What you have to do → Among the lines below, restate word for word only those from the line with "- Ensure compliance" through the line with "- 0-5 years", with both end lines kept.

Data records →
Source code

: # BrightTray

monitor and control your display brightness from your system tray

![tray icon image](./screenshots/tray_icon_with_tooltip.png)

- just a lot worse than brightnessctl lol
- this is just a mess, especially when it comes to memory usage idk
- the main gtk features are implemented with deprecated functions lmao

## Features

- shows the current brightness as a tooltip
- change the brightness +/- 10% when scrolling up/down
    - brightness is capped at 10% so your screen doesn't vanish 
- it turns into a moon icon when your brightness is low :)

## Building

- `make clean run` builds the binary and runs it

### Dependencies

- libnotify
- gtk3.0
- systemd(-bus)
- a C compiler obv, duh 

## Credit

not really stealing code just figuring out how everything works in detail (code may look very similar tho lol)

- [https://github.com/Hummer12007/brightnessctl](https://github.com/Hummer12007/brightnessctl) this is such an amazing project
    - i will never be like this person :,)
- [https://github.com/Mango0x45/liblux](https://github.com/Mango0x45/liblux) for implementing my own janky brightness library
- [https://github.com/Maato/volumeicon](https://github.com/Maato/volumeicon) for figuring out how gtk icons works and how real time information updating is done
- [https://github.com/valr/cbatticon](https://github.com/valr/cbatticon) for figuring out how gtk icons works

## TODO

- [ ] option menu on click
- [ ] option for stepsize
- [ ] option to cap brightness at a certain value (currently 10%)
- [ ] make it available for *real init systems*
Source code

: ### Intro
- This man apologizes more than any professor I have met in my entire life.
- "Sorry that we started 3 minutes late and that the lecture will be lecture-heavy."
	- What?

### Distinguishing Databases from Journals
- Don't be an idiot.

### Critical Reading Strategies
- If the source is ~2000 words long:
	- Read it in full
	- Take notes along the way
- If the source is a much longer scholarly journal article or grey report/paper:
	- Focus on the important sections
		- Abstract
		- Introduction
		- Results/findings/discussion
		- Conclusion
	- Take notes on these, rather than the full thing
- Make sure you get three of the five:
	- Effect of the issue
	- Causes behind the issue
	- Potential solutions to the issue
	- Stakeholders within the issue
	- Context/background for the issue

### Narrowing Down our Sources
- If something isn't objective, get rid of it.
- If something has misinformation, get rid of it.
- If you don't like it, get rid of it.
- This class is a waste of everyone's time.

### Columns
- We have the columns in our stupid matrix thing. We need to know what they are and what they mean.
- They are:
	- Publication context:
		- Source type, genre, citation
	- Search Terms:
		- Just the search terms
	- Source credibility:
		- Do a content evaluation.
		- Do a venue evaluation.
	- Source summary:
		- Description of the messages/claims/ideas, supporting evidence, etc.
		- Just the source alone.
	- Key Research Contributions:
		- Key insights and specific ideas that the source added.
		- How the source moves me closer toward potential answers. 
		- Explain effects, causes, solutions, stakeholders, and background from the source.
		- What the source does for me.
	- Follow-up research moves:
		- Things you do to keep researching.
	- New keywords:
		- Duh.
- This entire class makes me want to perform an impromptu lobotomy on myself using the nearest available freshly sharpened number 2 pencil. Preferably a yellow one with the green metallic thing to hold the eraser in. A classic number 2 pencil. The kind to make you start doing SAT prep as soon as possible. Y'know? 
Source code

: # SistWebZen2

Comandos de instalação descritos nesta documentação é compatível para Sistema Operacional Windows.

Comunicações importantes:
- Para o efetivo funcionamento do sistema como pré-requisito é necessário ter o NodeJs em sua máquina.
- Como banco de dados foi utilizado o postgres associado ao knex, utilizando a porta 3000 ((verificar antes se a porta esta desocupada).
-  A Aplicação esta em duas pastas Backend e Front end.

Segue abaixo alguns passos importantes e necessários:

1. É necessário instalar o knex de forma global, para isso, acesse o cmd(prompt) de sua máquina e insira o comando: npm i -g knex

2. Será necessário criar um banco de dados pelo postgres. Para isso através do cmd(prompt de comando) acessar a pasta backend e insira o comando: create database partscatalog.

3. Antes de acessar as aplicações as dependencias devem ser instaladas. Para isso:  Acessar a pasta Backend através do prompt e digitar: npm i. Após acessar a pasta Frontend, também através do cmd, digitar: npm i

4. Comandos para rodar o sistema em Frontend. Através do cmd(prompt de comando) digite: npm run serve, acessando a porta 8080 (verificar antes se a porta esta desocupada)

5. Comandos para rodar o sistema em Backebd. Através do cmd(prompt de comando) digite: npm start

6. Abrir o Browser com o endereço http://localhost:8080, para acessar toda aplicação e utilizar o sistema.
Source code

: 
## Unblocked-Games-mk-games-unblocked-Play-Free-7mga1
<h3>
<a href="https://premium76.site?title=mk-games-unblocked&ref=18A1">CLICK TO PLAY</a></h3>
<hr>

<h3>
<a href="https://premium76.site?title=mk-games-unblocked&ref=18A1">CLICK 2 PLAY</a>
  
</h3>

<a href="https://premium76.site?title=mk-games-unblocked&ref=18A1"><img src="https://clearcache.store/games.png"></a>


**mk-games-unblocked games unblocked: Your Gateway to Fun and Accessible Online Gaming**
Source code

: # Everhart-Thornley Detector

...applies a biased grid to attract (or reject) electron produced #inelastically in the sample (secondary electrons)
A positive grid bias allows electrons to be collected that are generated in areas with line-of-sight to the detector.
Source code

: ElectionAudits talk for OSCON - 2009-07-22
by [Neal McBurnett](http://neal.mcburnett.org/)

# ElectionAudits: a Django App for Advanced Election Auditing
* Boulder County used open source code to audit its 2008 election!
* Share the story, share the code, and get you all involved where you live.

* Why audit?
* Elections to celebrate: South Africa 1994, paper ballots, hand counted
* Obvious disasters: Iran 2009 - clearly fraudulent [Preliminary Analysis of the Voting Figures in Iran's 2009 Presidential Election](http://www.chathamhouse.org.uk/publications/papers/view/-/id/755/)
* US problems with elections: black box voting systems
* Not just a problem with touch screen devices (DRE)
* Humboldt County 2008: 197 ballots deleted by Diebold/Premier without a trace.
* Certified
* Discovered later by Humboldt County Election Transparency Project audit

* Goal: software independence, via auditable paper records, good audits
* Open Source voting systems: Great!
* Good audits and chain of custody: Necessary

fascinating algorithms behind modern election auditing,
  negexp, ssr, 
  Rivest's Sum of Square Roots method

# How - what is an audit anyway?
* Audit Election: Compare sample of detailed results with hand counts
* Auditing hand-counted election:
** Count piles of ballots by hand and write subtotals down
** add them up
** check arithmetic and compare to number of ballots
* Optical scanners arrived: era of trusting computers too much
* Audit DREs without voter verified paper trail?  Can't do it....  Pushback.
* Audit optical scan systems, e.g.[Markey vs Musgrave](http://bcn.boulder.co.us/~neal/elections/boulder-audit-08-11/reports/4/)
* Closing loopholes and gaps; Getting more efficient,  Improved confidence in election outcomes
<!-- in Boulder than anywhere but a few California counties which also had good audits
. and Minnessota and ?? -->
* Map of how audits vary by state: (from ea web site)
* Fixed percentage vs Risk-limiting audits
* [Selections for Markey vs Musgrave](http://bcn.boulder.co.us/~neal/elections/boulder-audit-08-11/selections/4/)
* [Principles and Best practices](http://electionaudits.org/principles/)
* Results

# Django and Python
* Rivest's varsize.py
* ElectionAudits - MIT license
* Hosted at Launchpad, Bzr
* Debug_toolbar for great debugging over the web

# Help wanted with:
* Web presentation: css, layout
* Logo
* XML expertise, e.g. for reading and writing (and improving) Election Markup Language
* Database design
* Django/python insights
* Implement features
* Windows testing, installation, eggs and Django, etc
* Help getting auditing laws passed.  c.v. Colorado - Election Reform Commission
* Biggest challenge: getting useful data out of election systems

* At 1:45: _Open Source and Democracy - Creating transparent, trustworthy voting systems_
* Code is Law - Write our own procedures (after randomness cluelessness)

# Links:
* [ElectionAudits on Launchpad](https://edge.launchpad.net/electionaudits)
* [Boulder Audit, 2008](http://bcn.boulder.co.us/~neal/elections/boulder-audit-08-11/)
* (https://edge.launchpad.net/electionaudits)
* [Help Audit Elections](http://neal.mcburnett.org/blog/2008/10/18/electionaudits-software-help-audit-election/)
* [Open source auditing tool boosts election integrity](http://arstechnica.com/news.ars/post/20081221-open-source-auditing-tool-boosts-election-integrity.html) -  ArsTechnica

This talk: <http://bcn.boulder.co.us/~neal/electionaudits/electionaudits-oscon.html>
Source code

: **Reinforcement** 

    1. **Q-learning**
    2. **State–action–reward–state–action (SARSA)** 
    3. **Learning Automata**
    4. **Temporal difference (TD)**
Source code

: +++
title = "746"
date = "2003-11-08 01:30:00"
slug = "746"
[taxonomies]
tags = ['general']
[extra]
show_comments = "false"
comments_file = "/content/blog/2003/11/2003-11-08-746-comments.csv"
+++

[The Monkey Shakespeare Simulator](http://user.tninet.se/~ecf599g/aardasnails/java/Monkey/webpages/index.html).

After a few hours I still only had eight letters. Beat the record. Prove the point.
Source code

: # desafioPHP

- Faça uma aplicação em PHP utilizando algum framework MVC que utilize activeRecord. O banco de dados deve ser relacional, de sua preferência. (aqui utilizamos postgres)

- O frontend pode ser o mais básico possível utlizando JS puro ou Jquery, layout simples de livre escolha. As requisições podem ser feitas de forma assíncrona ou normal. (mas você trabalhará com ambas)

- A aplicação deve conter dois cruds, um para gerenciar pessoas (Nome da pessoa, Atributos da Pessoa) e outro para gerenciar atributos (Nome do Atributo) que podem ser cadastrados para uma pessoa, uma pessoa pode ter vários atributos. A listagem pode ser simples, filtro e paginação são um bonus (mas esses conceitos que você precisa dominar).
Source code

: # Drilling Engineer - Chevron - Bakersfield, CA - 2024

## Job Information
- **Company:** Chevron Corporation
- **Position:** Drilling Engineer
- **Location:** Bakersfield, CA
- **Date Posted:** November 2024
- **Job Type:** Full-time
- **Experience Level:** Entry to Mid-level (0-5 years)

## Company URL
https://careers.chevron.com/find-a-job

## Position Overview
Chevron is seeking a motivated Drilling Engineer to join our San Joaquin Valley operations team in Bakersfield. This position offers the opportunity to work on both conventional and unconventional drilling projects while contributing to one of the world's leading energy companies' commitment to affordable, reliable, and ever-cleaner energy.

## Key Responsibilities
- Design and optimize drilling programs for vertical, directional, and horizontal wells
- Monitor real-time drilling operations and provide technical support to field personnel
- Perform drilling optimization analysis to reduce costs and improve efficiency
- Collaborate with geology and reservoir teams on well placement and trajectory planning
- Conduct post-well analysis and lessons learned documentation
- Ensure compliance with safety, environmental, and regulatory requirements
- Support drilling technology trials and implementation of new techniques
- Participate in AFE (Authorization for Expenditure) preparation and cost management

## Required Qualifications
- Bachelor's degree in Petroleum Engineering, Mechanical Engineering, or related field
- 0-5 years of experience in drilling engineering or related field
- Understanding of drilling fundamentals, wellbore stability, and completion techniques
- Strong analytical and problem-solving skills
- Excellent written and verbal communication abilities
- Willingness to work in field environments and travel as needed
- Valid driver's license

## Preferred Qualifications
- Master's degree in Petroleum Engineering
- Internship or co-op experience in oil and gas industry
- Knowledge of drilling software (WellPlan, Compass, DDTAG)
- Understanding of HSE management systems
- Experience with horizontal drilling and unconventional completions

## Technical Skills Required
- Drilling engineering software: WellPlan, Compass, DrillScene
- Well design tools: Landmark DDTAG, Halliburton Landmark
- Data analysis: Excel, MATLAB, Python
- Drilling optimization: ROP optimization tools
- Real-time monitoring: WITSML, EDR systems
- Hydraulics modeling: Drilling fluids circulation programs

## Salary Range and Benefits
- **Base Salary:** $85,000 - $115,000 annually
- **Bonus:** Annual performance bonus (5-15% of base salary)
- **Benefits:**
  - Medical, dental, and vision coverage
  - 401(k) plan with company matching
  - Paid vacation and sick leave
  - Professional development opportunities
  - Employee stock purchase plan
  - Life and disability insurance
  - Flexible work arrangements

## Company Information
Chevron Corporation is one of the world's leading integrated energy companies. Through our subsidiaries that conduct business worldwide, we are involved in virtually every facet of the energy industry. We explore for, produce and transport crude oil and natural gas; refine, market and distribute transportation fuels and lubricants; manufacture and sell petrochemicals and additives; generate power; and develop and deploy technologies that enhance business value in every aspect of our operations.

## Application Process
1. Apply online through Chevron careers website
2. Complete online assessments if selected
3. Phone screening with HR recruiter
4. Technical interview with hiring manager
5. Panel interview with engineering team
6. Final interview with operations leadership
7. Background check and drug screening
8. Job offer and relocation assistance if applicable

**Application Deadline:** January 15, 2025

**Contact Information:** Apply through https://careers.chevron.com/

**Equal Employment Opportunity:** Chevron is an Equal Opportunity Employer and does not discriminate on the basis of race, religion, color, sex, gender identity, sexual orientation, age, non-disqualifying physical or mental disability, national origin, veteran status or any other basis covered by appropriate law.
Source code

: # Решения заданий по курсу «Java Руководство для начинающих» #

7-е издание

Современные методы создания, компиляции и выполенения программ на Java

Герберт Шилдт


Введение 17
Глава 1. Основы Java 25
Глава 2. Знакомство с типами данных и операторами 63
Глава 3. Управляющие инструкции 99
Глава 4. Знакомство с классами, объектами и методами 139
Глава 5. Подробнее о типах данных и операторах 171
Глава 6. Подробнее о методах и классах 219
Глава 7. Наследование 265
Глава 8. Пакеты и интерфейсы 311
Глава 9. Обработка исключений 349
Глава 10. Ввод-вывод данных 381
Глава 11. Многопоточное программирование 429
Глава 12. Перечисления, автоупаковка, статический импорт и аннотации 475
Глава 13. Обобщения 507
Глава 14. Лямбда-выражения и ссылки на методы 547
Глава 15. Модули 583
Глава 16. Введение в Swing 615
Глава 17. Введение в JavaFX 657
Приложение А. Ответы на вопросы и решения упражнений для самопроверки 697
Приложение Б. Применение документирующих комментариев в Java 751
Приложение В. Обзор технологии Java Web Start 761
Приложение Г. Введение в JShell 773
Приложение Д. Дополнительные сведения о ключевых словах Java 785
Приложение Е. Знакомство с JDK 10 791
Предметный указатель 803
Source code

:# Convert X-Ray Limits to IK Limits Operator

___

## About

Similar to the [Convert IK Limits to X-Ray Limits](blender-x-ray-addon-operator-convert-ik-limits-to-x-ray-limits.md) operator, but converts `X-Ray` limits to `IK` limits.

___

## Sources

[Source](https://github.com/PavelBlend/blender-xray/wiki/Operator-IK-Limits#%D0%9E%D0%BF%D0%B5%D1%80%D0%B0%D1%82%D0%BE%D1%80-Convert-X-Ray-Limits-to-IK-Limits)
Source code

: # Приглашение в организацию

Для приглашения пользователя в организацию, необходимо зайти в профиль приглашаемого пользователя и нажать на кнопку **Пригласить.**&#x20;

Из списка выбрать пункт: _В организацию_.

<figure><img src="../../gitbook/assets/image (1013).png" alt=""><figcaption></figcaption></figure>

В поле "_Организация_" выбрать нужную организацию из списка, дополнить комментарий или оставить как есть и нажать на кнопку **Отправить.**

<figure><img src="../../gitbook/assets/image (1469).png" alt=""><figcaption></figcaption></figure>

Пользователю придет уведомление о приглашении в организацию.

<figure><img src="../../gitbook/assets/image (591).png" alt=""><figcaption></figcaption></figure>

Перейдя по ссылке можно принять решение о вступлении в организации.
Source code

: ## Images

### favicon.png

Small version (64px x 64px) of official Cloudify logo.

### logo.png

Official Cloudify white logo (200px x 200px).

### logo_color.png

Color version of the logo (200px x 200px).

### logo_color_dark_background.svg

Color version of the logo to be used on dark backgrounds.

Task response →
- Ensure compliance with safety, environmental, and regulatory requirements
- Support drilling technology trials and implementation of new techniques
- Participate in AFE (Authorization for Expenditure) preparation and cost management

## Required Qualifications
- Bachelor's degree in Petroleum Engineering, Mechanical Engineering, or related field
- 0-5 years of experience in drilling engineering or related field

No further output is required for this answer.